不良っぽい子が来た時も楽しかった。親御さんは
「だらしがないんで、ピッタリしたサイズにしてください」
と言うと、その子はどうやら不満そうだった。おそらく大きめのパンツをブカブカに履きたいのだろう。
「やだよ、恥ずかしいよピッタリなんて」
仏頂面をして返す息子
「ダメよ! みっともない!」
親子げんかの勃発である。母親の気持ちも分かるが、不良くんの気持ちもよく分かる。そこで、少し大きめのサイズを渡し試着室に入る前に小声で囁いた。
「ちょっと大きめのやつにしといたからよ、ズボンはいたら腰の辺りで何回か折っちまえ。で、ブレザーの前のボタン留めときゃ分かんねえからさ」
おれがそう言うと、若きルード・ボーイはちょっとはにかんで、軽く会釈をし試着室に入っていった。サンプルを着て出てくる不良。母親はしばらく眺めて
「ちょっと、大きめなんじゃないかしら?」
と、まだ不満そうだった。不良は助けを求める目でこっちを見ている。そこで、お決まりのトークである。
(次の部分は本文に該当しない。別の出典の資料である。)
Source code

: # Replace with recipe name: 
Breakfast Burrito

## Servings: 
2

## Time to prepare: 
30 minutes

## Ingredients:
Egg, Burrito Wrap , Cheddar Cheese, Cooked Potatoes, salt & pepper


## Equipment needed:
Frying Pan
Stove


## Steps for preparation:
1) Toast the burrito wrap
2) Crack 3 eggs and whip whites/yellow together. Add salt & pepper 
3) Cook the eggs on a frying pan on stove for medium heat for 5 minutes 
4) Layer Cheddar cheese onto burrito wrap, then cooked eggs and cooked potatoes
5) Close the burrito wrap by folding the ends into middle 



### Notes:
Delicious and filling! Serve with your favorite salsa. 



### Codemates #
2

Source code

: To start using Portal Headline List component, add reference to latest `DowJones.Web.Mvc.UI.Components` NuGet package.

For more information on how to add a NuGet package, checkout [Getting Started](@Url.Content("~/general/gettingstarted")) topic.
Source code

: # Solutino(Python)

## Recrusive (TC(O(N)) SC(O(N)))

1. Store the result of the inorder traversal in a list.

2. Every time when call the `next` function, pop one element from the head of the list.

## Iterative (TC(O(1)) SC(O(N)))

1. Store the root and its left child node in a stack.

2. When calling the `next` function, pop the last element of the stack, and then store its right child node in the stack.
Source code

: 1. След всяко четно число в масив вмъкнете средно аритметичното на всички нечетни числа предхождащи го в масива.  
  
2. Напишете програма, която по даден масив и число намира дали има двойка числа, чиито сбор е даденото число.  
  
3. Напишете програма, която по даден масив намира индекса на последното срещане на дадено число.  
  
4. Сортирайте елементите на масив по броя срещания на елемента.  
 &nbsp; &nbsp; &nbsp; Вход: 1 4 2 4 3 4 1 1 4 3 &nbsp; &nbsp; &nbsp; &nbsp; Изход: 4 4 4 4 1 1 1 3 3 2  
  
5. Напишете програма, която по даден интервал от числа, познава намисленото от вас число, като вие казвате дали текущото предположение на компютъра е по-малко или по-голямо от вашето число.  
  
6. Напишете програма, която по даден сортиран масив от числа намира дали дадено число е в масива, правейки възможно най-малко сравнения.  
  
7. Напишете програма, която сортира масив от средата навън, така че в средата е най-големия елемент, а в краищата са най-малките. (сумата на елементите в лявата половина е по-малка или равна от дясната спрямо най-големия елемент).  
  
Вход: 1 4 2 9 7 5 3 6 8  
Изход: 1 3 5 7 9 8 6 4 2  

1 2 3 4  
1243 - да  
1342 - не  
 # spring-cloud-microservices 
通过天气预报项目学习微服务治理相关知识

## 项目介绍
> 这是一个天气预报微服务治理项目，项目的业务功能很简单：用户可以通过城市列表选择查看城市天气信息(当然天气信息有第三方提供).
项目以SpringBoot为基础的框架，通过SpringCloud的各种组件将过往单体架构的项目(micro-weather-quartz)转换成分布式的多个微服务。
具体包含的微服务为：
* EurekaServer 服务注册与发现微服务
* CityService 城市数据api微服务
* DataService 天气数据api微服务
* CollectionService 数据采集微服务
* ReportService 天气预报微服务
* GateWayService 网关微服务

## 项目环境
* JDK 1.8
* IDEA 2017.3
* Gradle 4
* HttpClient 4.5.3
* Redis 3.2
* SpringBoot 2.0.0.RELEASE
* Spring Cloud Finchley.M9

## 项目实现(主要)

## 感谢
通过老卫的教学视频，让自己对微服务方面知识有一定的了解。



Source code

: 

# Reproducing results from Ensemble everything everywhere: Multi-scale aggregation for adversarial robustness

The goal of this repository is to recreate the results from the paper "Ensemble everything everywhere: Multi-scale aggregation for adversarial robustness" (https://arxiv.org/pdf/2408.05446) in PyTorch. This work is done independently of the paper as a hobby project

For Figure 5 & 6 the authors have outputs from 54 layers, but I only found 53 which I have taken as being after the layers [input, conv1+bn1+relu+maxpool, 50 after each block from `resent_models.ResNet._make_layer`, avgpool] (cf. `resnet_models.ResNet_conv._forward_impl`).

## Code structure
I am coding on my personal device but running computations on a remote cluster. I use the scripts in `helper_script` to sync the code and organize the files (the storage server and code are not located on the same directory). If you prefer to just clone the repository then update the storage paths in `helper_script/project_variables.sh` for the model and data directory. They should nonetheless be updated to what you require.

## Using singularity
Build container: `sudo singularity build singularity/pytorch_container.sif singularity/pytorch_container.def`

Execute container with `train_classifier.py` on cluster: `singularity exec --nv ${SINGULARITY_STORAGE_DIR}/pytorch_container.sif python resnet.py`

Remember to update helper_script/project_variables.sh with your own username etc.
「お母さん、中学3年生っていうと、これからまだまだ大きくなりますから、少しくらいサイズを大きくしておいたほうが後で買い換えずに済みますよ」
母親はしばし考えた後、誤魔化された制服にOKを出し、息子と一緒に帰って行った。
その後も何十人と採寸をしトークを繰り広げ、ああもう10年分くらい喋ったなというところで、その日は終了。まかない、というか会社が昼食用に用意してくれた学食をご馳走になり、腹も一杯になったところで本日は解散。ちょうど生徒たちの下校時刻と重なっていたようで、あちこちから弾んだ声が聞こえていた。
「懐かしいなあ」と思いながらふと下駄箱の方に目をやると、カップルが手を恋人つなぎしながら、まだ降り続く雪の中を相合い傘で歩いて行くのが見えた。男の子の左肩に、雪が落ちては溶けていく。
「こんなところに来るんじゃなかった……」そう思いながら校門を出たところで、思いっきりすっ転んだ。遠くから、誰かが笑う声が聞こえた。